West Hall Road, TW9

Place Name

West Hall is at least as old as Kew. Originally part of the extensive manor of Mortlake it was described in medieval documents from 1386 as an estate of some 160 acres. Then in the 15thCentury this substantial property was broken off to create a new subsidiary manor for the area, the manor of East Sheen and West Hall, with a manor house in West Sheen. By the end of the 17thCentury the manor covered at least 300 acres and the Lord of the Manor Thomas Juxon had a large property built. Oddly however, while a number of distinguished families resided in the house, the lords of the manor never did. Among those families was¬†George Bessant who worked extensive market gardens and fruit orchards around North Sheen.
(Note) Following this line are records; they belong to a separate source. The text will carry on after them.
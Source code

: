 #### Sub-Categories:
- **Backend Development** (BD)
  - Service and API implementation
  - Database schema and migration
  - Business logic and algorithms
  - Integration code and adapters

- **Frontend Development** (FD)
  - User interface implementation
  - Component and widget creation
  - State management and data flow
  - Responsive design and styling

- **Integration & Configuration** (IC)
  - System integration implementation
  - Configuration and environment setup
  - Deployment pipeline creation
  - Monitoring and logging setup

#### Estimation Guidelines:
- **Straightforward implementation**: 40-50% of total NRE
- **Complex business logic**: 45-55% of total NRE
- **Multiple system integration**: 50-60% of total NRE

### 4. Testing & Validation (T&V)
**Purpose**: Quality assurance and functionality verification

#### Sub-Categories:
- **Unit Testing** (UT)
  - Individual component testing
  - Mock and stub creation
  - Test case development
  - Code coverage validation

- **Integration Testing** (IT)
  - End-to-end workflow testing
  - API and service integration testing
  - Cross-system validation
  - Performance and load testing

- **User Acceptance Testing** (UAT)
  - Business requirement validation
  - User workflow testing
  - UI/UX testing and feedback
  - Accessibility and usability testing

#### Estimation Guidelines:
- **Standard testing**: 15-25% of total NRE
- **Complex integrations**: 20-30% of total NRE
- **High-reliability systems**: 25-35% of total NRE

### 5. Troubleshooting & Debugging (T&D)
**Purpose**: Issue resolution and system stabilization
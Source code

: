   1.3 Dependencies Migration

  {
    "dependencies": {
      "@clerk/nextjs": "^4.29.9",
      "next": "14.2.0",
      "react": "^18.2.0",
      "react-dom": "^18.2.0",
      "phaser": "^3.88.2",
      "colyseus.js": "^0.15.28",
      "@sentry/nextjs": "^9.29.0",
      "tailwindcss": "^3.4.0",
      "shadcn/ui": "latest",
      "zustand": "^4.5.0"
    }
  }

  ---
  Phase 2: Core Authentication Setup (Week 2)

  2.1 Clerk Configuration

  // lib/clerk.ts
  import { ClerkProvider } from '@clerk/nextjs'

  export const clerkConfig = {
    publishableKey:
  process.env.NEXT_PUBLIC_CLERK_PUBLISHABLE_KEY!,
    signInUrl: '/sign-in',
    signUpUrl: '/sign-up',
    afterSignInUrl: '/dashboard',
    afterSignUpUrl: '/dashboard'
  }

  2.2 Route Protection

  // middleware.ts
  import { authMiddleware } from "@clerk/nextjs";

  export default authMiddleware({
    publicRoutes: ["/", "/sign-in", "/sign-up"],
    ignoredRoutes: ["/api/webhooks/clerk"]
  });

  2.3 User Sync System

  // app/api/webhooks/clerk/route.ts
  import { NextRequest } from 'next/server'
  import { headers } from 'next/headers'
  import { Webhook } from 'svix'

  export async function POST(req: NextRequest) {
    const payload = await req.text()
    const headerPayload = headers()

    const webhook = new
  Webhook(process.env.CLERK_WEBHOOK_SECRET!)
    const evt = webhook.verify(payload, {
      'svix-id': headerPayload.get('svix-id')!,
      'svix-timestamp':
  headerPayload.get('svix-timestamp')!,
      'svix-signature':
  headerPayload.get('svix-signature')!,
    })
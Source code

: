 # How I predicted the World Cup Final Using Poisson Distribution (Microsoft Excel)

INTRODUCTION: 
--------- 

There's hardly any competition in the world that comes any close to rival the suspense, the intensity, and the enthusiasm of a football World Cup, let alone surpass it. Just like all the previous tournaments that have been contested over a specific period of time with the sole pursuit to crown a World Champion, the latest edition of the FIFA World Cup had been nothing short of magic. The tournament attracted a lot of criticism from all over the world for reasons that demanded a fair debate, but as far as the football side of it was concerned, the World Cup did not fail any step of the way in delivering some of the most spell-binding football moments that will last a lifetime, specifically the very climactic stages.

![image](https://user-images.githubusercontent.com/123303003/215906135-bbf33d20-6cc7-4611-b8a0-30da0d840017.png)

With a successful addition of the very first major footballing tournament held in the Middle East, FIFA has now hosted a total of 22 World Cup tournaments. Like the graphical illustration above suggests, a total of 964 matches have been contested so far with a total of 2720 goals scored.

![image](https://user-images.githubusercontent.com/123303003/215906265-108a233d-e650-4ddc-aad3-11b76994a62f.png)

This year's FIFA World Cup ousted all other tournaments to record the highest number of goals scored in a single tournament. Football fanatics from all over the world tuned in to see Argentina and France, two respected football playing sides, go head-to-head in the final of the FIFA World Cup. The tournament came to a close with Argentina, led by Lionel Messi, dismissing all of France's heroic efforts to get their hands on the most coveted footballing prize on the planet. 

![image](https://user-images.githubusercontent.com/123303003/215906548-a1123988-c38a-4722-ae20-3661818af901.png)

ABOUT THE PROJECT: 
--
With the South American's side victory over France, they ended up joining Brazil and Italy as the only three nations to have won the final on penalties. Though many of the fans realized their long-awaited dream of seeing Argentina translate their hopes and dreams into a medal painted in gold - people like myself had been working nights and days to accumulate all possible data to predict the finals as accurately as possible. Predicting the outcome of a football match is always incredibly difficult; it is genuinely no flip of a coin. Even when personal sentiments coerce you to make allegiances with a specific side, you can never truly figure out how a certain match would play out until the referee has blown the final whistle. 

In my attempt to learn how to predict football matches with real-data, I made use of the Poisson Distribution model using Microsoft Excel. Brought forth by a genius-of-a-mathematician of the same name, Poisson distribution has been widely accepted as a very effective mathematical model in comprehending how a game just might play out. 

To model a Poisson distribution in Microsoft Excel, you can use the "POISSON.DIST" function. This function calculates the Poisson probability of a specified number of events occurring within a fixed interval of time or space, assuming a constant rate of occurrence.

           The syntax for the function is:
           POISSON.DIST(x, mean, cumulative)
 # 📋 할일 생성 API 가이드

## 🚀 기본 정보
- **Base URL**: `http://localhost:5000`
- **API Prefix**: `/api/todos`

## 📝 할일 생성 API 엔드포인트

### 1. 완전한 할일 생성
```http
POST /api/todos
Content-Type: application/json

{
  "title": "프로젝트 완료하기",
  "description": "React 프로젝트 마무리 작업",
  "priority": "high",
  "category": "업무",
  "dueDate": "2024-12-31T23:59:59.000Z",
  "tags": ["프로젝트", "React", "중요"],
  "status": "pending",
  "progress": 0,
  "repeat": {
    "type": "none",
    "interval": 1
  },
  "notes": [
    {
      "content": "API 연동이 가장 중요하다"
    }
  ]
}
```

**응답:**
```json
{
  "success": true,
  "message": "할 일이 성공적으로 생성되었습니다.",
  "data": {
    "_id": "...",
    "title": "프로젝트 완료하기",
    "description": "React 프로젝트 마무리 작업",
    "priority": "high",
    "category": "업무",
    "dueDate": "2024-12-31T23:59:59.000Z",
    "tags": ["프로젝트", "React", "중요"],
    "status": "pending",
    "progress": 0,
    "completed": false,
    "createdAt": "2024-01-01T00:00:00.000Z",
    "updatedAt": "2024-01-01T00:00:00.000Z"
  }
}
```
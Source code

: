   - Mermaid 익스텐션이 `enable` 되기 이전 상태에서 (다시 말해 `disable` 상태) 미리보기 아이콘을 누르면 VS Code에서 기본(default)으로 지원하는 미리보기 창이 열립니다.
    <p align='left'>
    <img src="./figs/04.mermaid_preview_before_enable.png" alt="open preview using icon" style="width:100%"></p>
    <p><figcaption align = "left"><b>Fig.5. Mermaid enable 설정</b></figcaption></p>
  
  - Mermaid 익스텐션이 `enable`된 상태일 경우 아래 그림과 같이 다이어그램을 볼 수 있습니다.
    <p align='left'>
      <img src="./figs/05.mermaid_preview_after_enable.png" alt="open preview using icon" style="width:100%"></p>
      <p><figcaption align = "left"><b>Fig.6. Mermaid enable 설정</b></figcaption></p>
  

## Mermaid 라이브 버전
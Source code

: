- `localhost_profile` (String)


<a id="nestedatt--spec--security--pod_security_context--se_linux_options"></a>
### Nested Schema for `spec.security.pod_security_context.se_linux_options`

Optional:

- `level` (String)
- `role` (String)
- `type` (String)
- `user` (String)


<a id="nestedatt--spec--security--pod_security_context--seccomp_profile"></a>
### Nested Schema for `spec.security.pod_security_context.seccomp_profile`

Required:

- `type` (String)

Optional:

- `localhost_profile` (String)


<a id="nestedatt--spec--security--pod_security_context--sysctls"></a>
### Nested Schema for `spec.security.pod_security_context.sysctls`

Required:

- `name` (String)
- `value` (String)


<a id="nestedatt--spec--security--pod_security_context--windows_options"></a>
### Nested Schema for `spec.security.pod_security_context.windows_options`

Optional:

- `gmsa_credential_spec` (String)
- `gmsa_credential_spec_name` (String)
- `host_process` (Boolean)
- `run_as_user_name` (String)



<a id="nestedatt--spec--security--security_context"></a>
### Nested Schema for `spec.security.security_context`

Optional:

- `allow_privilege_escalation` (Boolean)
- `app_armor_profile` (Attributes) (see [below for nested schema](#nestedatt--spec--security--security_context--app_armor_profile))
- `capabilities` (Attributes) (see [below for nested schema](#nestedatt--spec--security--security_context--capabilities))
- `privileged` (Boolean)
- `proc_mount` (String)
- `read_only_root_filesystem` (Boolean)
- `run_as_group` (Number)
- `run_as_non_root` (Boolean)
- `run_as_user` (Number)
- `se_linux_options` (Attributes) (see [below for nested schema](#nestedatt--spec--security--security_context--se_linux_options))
The area, which could use the River Thames to transport goods quickly, was well placed to provide fresh produce to the ever expanding city downstream. It was also close enough to fatten up the so-called Welsh Beasties (cattle) before they were sent to market for slaughter. By the early 1800s the estate was in the ownership of the Taylor family and from them it passed to the Leyborne Pophams. The road itself began as as lane to the house and led up to the river “where a small inlet provided a dock where barges could load with asparagus and other local produce for the London markets and unload cargoes of London’s ‘night soil’ (human and horse shit that needed to be cleared to avoid the capital’s roads being clogged up) as manure for the market gardens.” By the 1840s however the railway was bringing in cheaper fruit and vegetables from further away and the profits of the market farmers declined rapidly. Landowners swiftly moved to development to capitalise on the growing demand for housing.